In theory, New Year’s resolutions are wonderfully positive ideas that give you the chance to improve yourself. The resolutions aren’t always associated with health, but they do typically relate to positive change in your life. Essentially, the goal is to turn over a new leaf, which has a different meaning for every person. Some people want to sleep more or eat out less often, while others want to spend more time with family or take up a new hobby. The most important takeaway is that you shouldn’t set too many goals at once, or make unrealistic resolutions.
More often than not, New Year’s resolutions are lofty goals that are unattainable. There’s no reason to set yourself up for failure, yet this is a common practice. Read 75 books by June? No problem. Lose 20 pounds within the first two weeks of January? Done deal. Eliminate all of your debt? Perfectly attainable. Well, life is unpredictable and you can’t always complete everything you set out to accomplish within the set time frame.
Consider the fact that about 80% of people who set resolutions fail by the second week of February. Lofty resolutions put undue stress on you and it’s easier to give up than spend time stressing about the goals. That’s why setting realistic goals is a more sensible approach to New Year’s resolutions. Continue reading to learn about realistic resolutions you can accomplish in 2022.
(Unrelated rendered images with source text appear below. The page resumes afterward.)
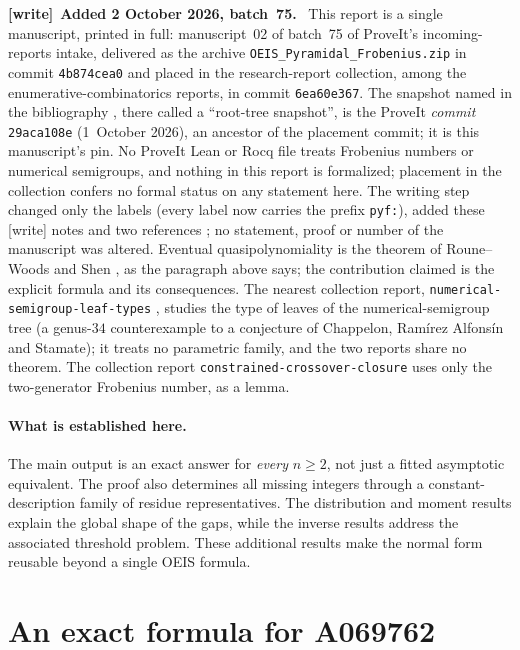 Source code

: \documentclass[11pt,a4paper]{article}
\numberwithin{equation}{section}
\theoremstyle{definition}
\newenvironment{writenote}[1][]{\par\smallskip\begingroup\small
 \noindent\textbf{[write]}\if\relax\detokenize{#1}\relax\else~\textbf{#1.}\fi\ }%
 {\par\endgroup\smallskip}
\begin{document}
\begin{writenote}[Added 2 October 2026, batch~75]
This report is a single manuscript, printed in full: manuscript~02 of
batch~75 of ProveIt's incoming-reports intake, delivered as the archive
\texttt{OEIS\_\allowbreak Pyramidal\_\allowbreak Frobenius.zip} in commit
\texttt{4b874cea0} and placed in the research-report collection, among the
enumerative-combinatorics reports, in commit \texttt{6ea60e367}. The
snapshot named in the bibliography \cite{proveit}, there called a
``root-tree snapshot'', is the ProveIt \emph{commit} \texttt{29aca108e}
(1~October 2026), an ancestor of the placement commit; it is this
manuscript's pin. No ProveIt Lean or Rocq file treats Frobenius numbers or
numerical semigroups, and nothing in this report is formalized; placement
in the collection confers no formal status on any statement here. The
writing step changed only the labels (every label now carries the prefix
\texttt{pyf:}), added these \textsf{[write]} notes and two references
\cite{pyf-tai,pyf-leaf}; no statement, proof or number of the manuscript
was altered. Eventual quasipolynomiality is the theorem of Roune--Woods and
Shen \cite{rw,shen}, as the paragraph above says; the contribution claimed
is the explicit formula and its consequences. The nearest collection report,
\texttt{numerical-\allowbreak semigroup-\allowbreak leaf-\allowbreak types}
\cite{pyf-leaf}, studies the type of leaves of the numerical-semigroup tree
(a genus-$34$ counterexample to a conjecture of Chappelon, Ram\'irez
Alfons\'in and Stamate); it treats no parametric family, and the two reports
share no theorem. The collection report
\texttt{constrained-\allowbreak crossover-\allowbreak closure} uses only the
two-generator Frobenius number, as a lemma.
\end{writenote}

\paragraph{What is established here.}
The main output is an exact answer for \emph{every} $n\geq2$, not just a fitted
asymptotic equivalent. The proof also determines all missing integers through
a constant-description family of residue representatives. The distribution
and moment results explain the global shape of the gaps, while the inverse
results address the associated threshold problem. These additional results
make the normal form reusable beyond a single OEIS formula.

\section{An exact formula for A069762}\label{pyf:sec:main}
\end{document}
Do One New Thing Every Month:
When you do too much too fast, you can crash and burn easily. Instead of tackling everything at once, take things as slowly as you want. The real purpose behind a New Year’s resolution is to progress forward. There’s nothing wrong with doing that at your own pace. Set a goal each month to do something that you’ve never done before. Eat at a new restaurant, start a garden, go to a pottery class, or paint an accent wall in your home. No matter how small or big, you’ll be able to say that you tried 12 new things at the end of the year.
Try A New Recipe Each Week:
It’s never a bad idea to add more recipes to your collection. Rather than ordering takeout, set aside one day out of the week to make a new recipe. Not only do you save money by cooking at home, but you also know exactly what goes into the meal. Trying new recipes each week also helps to fine tune your cooking skills. You may love one recipe so much that you do a deep dive into that cuisine and come away with a long list of new favorites.
Focus, Don’t Fix It:
So many people want to fix things in their lives that they may not like. It’s better to focus on positivity than to try and fix negative aspects. For example, if you appreciate art, commit to going to the museum once a month. Alternatively, buy one canvas a month and paint something. Consider a paint night or drawing class with friends to help focus your attention on more artistic endeavors.
Do Your Small Part For The Environment:
There’s no need to live a zero-waste life when the New Year rolls around, but it’s possible to contribute to environmental change. Take baby steps as you move through the year. Carry reusable tote bags to the grocery store or recycle cans and plastic bottles. Instead of buying plastic water bottles, invest in a water filter and reusable water bottle that you refill throughout the day. This helps to cut down on plastic waste.
Change Your Look:
Losing weight may fall under this umbrella, but you don’t have to do that to change up your look. Fitness resolutions tend to fail because most people don’t see results as quickly as they want. Progress comes after weeks and weeks of putting in the work! There are, however, other ways to change up your look and see instant results. You can dye or cut your hair, get a tattoo, try out a new beard style, or even wear new, bold-colored clothing. Try out new styles and see how you like them!
The art of saying no is truly a skill that takes time to perfect. According to research, people who set boundaries are much better at managing their mental health. Setting boundaries can include leaving work on time, prioritizing non-work activities, practicing meditation, or declining invitations so as not to overwhelm yourself. Learning to say no is more powerful than saying yes. You don’t need to overextend yourself and burn out! Say no to some things in life in the New Year and you’ll find that your mental health benefits.